TASK REQUIREMENTS:
Give back every entry, exactly as written.
---------- DATA EXTRACT
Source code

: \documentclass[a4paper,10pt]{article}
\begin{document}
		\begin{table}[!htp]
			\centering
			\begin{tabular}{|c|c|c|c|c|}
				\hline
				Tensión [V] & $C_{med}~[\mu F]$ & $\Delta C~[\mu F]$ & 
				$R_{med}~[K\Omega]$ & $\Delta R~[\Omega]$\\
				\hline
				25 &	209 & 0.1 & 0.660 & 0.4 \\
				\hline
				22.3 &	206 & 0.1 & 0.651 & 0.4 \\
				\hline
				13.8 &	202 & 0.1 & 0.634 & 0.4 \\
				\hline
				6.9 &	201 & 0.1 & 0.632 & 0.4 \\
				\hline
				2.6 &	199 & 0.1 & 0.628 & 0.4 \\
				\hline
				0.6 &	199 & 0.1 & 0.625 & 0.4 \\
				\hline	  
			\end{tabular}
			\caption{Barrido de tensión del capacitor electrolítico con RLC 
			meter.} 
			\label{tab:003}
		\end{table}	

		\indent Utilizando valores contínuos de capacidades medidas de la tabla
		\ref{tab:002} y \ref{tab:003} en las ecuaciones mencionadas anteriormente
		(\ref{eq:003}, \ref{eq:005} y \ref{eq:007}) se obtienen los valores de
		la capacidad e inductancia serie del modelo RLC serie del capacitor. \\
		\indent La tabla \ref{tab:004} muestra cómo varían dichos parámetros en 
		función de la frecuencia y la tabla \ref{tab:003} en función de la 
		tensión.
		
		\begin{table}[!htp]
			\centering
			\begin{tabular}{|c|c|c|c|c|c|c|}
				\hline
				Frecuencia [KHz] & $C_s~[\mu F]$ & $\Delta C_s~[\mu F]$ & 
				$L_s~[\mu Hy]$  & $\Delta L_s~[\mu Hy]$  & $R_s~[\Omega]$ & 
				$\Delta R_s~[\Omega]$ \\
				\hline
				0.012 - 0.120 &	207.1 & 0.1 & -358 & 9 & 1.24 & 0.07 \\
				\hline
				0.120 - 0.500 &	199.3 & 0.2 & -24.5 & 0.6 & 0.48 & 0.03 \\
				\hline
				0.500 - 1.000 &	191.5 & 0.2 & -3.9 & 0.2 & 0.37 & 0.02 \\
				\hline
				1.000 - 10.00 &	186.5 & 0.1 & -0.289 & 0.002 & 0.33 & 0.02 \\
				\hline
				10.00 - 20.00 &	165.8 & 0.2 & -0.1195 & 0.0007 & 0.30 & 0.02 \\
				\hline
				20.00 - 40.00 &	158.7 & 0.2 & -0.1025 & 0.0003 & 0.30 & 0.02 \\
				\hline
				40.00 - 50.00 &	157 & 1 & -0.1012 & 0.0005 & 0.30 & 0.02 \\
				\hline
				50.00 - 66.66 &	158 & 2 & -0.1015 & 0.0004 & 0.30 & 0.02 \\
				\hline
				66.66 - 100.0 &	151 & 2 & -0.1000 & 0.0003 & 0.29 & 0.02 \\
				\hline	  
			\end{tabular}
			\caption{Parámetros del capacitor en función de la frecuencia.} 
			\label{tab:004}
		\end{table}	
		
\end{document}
--------------------
EXERCISE RESULT:
Source code

: \documentclass[a4paper,10pt]{article}
\begin{document}
		\begin{table}[!htp]
			\centering
			\begin{tabular}{|c|c|c|c|c|}
				\hline
				Tensión [V] & $C_{med}~[\mu F]$ & $\Delta C~[\mu F]$ & 
				$R_{med}~[K\Omega]$ & $\Delta R~[\Omega]$\\
				\hline
				25 &	209 & 0.1 & 0.660 & 0.4 \\
				\hline
				22.3 &	206 & 0.1 & 0.651 & 0.4 \\
				\hline
				13.8 &	202 & 0.1 & 0.634 & 0.4 \\
				\hline
				6.9 &	201 & 0.1 & 0.632 & 0.4 \\
				\hline
				2.6 &	199 & 0.1 & 0.628 & 0.4 \\
				\hline
				0.6 &	199 & 0.1 & 0.625 & 0.4 \\
				\hline	  
			\end{tabular}
			\caption{Barrido de tensión del capacitor electrolítico con RLC 
			meter.} 
			\label{tab:003}
		\end{table}	

		\indent Utilizando valores contínuos de capacidades medidas de la tabla
		\ref{tab:002} y \ref{tab:003} en las ecuaciones mencionadas anteriormente
		(\ref{eq:003}, \ref{eq:005} y \ref{eq:007}) se obtienen los valores de
		la capacidad e inductancia serie del modelo RLC serie del capacitor. \\
		\indent La tabla \ref{tab:004} muestra cómo varían dichos parámetros en 
		función de la frecuencia y la tabla \ref{tab:003} en función de la 
		tensión.
		
		\begin{table}[!htp]
			\centering
			\begin{tabular}{|c|c|c|c|c|c|c|}
				\hline
				Frecuencia [KHz] & $C_s~[\mu F]$ & $\Delta C_s~[\mu F]$ & 
				$L_s~[\mu Hy]$  & $\Delta L_s~[\mu Hy]$  & $R_s~[\Omega]$ & 
				$\Delta R_s~[\Omega]$ \\
				\hline
				0.012 - 0.120 &	207.1 & 0.1 & -358 & 9 & 1.24 & 0.07 \\
				\hline
				0.120 - 0.500 &	199.3 & 0.2 & -24.5 & 0.6 & 0.48 & 0.03 \\
				\hline
				0.500 - 1.000 &	191.5 & 0.2 & -3.9 & 0.2 & 0.37 & 0.02 \\
				\hline
				1.000 - 10.00 &	186.5 & 0.1 & -0.289 & 0.002 & 0.33 & 0.02 \\
				\hline
				10.00 - 20.00 &	165.8 & 0.2 & -0.1195 & 0.0007 & 0.30 & 0.02 \\
				\hline
				20.00 - 40.00 &	158.7 & 0.2 & -0.1025 & 0.0003 & 0.30 & 0.02 \\
				\hline
				40.00 - 50.00 &	157 & 1 & -0.1012 & 0.0005 & 0.30 & 0.02 \\
				\hline
				50.00 - 66.66 &	158 & 2 & -0.1015 & 0.0004 & 0.30 & 0.02 \\
				\hline
				66.66 - 100.0 &	151 & 2 & -0.1000 & 0.0003 & 0.29 & 0.02 \\
				\hline	  
			\end{tabular}
			\caption{Parámetros del capacitor en función de la frecuencia.} 
			\label{tab:004}
		\end{table}	
		
\end{document}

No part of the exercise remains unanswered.